An Open Letter to Incumbent Banks: By Igor Kostyuchenok
Dear European Incumbents,
this an open letter to you from a founder of a FinTech startup. You've been watching the Neobanks like Revolut and N26 acquiring customers in your jurisdiction at a relatively high rate but you weren't worried since most of your customers stayed with you. You have the reputation, you're too big to fail and even you will the government will bail you out, right. We've seen this story multiple times with Monte dei Paschi di Siena, Banca Popolare di Vicenza and Veneto Banca in Italy and Hypo Real Estate Holding, IKB Deutsche Industriebank, WestLB, HSH Nordbank and Commerzbank in Germany. Other European countries have been there as well. You prefer to close your eyes and pretend that nothing is happening.
So far in continental Europe Neobanks have been acquiring expats as their customers. Expats are experiencing problems with opening a bank account with your incumbent bank so they retreat to a Neobank that welcomes them with open arms. This was only the start though. More and more customers are toying with an idea to move their deposits to a Neobank.

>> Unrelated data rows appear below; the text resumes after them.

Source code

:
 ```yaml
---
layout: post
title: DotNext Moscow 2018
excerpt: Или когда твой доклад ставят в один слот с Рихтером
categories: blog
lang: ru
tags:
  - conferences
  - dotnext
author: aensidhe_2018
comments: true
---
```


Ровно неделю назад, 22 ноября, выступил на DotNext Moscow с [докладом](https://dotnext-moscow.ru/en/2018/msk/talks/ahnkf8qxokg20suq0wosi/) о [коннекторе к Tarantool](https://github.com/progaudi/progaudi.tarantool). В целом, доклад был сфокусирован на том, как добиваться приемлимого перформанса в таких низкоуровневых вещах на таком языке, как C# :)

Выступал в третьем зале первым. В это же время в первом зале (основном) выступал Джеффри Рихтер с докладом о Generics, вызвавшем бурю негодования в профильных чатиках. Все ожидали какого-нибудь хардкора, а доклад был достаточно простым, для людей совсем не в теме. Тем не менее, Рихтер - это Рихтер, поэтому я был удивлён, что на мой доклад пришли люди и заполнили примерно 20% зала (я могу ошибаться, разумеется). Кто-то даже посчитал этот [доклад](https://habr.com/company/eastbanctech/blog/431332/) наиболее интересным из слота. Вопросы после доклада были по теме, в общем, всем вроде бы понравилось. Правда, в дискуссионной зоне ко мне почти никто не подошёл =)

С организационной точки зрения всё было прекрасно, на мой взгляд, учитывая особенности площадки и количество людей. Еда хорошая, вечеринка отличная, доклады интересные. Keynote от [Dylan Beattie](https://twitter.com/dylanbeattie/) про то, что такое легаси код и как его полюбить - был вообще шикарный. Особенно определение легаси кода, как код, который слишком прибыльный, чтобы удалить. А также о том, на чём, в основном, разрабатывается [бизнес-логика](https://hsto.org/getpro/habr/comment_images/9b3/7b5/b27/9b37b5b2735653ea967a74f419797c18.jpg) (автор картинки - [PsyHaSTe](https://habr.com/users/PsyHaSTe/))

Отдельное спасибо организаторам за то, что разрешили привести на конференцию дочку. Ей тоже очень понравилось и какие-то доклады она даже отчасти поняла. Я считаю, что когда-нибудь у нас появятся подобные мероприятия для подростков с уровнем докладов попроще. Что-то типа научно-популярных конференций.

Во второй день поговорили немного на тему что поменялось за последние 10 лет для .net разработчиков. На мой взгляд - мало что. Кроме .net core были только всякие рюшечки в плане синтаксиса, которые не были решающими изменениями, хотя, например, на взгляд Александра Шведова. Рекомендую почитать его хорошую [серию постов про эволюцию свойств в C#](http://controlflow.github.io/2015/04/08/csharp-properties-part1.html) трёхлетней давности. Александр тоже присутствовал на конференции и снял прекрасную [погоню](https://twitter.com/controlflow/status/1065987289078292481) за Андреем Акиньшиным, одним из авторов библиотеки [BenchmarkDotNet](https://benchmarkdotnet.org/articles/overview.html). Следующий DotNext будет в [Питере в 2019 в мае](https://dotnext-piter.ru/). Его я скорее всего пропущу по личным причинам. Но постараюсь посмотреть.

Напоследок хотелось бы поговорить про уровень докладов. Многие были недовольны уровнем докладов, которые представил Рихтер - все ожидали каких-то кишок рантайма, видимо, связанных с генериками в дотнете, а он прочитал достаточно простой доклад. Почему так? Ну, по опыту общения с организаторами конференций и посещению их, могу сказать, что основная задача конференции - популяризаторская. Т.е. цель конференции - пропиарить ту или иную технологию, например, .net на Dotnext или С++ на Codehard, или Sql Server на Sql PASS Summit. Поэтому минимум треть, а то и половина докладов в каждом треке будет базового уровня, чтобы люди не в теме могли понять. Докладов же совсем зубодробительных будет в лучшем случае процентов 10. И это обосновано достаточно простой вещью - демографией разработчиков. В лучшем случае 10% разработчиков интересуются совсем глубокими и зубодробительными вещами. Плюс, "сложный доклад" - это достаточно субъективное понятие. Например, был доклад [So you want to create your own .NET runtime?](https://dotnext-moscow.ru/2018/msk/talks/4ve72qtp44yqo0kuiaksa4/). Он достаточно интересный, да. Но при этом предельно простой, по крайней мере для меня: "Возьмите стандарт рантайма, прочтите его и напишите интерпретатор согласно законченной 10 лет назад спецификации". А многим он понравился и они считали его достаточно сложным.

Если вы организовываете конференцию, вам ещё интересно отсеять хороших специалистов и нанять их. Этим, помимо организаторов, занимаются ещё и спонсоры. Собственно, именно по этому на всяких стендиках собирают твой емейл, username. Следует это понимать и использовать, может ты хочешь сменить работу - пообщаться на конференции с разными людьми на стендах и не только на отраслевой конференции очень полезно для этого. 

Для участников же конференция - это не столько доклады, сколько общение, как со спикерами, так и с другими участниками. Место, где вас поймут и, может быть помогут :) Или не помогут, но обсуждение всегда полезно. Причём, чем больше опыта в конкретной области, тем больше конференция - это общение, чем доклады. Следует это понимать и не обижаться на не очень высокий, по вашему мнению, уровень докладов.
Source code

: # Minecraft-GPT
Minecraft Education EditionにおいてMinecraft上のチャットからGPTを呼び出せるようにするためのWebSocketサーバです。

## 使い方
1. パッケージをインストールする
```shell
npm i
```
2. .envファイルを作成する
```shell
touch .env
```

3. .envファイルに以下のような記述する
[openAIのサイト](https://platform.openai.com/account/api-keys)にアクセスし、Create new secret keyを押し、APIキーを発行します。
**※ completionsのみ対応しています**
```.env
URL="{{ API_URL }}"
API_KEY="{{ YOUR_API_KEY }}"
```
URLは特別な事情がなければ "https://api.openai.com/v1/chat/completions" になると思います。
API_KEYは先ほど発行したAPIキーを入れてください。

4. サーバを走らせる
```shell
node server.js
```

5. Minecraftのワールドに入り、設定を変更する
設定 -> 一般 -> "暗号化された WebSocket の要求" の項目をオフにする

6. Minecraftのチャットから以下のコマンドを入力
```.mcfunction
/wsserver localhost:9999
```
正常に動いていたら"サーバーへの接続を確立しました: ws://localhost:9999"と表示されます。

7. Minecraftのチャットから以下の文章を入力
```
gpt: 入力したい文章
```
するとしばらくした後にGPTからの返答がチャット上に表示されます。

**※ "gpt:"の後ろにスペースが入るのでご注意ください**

Neobanks have more to offer, more savings and investment products, more travel products, even a mobile plan. What does your incumbent bank have to offer? No new products have been introduced lately. You are trying to defend the status quo. You don't want to build new stuff - it's too expensive and too risky. You only want to do the absolute minimum to comply with Open Banking (PSD2, PSD3) and other initiative like FiDA. What you rather do is to lobby your way out of the innovation. You use the regulator to remove the competition rather than enter the battle for the customer.
With growing deposits and larger investments Neobanks are finally becoming a real threat to you. The last hurdle - offering credits and mortgages - has almost fallen. Soon the Neobanks will offer them as well and then most customers will start leaving your safe harbor of technological stagnation. If you won't handle now, you will lose most of the customers.
You still have time and financial resources. Start using them to prepare your bank for the future - it's almost here and you're in danger not to experience it.